Como era de esperar, Samaras evitó este viernes incomodar a su importante anfitriona y llevó a cabo una defensa casi romántica de los sacrificios que está haciendo el pueblo griego. Evitó, por ejemplo, repetir su plegaria destinada a conseguir un plazo de gracia para cumplir con sus obligaciones y recordó a los periodistas que en el breve encuentro sostenido con la canciller solo habían hablado sobre grandes temas políticos. “Un gran prioridad en mi país es el crecimiento [de la economía]. y el crecimiento necesita impulsos”, dijo.

“Somos un pueblo orgulloso y no queremos depender de dinero prestado”, insistió Samaras al recordar que su país necesita una oportunidad para impulsar el crecimiento económico. “Para dinamizar el crecimiento, necesitamos más tiempo para respirar”, añadió, en la única referencia que hizo con respecto a su plan de buscar el apoyo de Alemania y Francia para obtener más tiempo para completar las reformas exigidas por la troika.

Durante la breve comparecencia ante la prensa, Samaras destacó que el encuentro había servido para poner en marcha una nueva relación entre los dos países y expresó su malestar ante las continuas declaraciones alarmistas, formuladas principalmente en Berlín por destacados miembros del Gobierno alemán y de los partidos que integran la coalición, relacionadas con un posible abandono de Grecia de la zona euro. “Esas declaraciones disuaden a los posibles inversionistas y dificultan el trabajo del Gobierno griego”, dijo.

Los democristianos, críticos con Grecia

La petición de Samarás incomodó a Merkel, quien salió como pudo del trance. La canciller dijo que todos los miembros de la colación de su Gobierno compartían su posición y deseaban que Grecia siguiera perteneciendo a la zona euro. Al parecer, la canciller no había visto las noticias de la mañana en la televisión, donde fue entrevistado el poderoso jefe del grupo parlamentario demócratacristiano, Volker Kauder. El político del partido de Merkel advirtió que ya no había más dinero para prestarle a Grecia y que la unión monetaria europea podría resistir sin problemas una salida de Grecia del euro. “Yo parto del hecho de que no será un problema para el euro” dijo Kauder.
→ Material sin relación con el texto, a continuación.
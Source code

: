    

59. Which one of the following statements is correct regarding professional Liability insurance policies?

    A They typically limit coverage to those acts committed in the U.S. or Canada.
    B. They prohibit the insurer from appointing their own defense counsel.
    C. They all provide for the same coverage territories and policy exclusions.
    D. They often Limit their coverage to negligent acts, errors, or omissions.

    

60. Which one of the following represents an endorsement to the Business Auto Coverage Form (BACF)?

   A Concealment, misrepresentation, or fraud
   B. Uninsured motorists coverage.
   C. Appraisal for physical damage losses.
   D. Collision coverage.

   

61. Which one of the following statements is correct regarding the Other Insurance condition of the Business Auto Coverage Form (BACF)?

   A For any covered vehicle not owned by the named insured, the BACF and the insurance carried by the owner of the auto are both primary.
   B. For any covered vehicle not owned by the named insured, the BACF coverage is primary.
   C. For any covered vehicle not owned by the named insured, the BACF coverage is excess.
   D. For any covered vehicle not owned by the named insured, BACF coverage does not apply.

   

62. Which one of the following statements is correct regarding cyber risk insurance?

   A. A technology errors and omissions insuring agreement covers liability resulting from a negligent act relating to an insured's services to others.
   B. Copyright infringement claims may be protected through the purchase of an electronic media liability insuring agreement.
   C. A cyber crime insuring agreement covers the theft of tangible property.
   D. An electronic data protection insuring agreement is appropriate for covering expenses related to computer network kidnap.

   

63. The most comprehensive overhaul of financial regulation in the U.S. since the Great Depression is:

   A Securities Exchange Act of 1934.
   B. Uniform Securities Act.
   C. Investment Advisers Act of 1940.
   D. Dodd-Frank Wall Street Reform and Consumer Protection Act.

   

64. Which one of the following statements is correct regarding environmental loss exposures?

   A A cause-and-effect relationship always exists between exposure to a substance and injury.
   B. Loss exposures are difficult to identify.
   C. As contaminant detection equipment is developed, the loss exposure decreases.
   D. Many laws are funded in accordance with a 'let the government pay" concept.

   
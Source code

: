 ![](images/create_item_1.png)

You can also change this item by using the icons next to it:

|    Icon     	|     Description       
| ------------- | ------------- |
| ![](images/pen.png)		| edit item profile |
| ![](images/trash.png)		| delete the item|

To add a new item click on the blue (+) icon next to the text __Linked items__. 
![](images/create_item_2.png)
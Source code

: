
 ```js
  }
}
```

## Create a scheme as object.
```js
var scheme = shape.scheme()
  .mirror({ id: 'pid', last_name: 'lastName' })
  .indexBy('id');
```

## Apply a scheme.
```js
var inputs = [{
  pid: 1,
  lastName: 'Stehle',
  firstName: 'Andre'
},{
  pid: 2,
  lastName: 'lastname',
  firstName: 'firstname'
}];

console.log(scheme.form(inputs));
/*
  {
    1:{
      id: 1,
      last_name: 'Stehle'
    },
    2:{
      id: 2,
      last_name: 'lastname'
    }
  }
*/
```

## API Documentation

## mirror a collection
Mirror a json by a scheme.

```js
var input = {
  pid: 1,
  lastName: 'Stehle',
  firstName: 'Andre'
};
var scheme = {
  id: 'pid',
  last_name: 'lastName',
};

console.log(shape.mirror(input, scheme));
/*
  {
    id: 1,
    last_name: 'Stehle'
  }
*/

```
Y Merkel omitió también referirse a que hoy mismo se había conocido la existencia de un grupo especial de trabajo en el propio seno del Ejecutivo alemán, que analiza bajo la dirección del secretario de Estado del Ministerio de Finanzas, Thomas Steffen, las consecuencias que puede tener para Alemania y el resto de los países de la eurozona, una posible salida de Grecia. “Establecen cálculos y reflexionan sobre como se puede impedir un efecto dominó”, señala un funcionario del Ministerio, citado por el periódico Financial Times Deutschland, que descubrió la existencia del grupo de trabajo.